The survey comes after both students and faculty petitioned the University to not only increase its resources for sexual assault survivors but to take preventative action on the issue: Brandeis Students Against Sexual Violence urged the administration to “be proactive in their approach to ending sexual violence at Brandeis, not simply begrudgingly reactive” in their report card on University policies in November, and the University Advisory Committee’s Subcommittee on Sexual Violence specifically advocated for “a serious survey of our campus to determine the incidence [of sexual assault]” in their report in June 2014.

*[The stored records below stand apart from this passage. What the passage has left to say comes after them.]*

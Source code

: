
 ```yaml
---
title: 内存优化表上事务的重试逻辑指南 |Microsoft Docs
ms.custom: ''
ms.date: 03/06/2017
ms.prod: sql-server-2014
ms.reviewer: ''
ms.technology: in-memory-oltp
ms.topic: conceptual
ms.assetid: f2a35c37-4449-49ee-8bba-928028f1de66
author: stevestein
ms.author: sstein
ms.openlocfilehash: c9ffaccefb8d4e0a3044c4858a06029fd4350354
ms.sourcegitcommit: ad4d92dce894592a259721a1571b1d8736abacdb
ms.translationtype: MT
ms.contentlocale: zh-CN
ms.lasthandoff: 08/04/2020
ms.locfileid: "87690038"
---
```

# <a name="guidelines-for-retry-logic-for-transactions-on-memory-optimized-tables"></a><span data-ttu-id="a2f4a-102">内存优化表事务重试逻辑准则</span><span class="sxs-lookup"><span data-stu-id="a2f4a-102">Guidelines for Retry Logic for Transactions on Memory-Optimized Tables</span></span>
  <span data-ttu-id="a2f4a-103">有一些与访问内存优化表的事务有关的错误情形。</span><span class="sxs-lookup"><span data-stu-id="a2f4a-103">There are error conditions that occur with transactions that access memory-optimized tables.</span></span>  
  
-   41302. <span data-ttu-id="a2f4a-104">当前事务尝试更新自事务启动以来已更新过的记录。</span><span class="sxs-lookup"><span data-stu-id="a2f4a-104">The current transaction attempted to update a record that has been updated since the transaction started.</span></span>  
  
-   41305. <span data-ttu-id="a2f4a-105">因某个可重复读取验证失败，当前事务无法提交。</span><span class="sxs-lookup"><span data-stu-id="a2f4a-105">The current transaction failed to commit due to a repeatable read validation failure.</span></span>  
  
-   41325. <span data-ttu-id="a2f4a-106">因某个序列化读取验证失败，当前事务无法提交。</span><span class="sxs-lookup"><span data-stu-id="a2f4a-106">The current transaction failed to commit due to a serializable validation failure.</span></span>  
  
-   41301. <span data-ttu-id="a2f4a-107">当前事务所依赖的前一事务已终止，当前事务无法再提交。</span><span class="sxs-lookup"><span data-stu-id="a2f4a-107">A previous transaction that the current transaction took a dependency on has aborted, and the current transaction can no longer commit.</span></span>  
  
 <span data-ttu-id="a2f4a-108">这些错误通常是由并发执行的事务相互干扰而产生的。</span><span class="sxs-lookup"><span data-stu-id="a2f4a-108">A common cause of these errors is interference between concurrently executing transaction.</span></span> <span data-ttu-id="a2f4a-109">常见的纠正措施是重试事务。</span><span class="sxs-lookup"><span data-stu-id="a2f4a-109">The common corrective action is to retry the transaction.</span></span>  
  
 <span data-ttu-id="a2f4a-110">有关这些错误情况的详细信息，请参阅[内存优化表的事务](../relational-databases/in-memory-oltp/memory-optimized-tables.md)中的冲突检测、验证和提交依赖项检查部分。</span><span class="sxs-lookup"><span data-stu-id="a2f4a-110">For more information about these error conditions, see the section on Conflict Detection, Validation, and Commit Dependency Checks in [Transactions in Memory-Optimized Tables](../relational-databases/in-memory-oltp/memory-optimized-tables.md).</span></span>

This survey represents precisely the type of proactive action students and staff have urged for. While the current campus resources are invaluable, preventative policies against sexual violence must first begin with objective data indicating how prevalent such violence is on campus and what risk factors unique to Brandeis must be targeted by such policies. The 2014 White House Task Force to Prevent Students From Sexual Assault lists as its very first recommendation to “identify opportunities to better understand the nature of sexual violence on your campus,” and specifically lists student surveys as a useful means to gather this information. 

Additionally, the Brandeis climate survey took noteworthy lessons from a similar survey conducted by the Massachusetts Institute of Technology—evidenced in an Oct. 27, 2014 New York Times article, the MIT survey was notable for gathering data not only on the prevalence of sexual assault but also on students’ understanding of sexual assault. The survey found that while 17 percent of female MIT students had described experiences constituting rape or sexual assault, only 11 percent used these terms to classify their own experiences. 

A key part of prevention is educating students on recognizing sexual violence. To aid survivors, the University community must destigmatize the experience of being a survivor so that those most in need of resources are not afraid to seek them. We applaud the University for constructing a survey that gathers data on these key topics so that common gaps in understanding of sexual assault can be identified and corrected at Brandeis.

Finally, we commend the choice to release the results of the survey in aggregate to the public. Data on the prevalence of sexual assault is beneficial information for both administrators developing formalized policies and student activists addressing the issue from within the community. Clear communication between both parties is critical to successful action.

This board applauds the University’s choice to gather data on the prevalence of sexual assault within the student bodyand urges the administration to consider thoughtful policies which respond to the specific findings of the survey. Only by understanding how prevalent sexual assault is at Brandeis specifically, where and why it happens can begin to prevent it.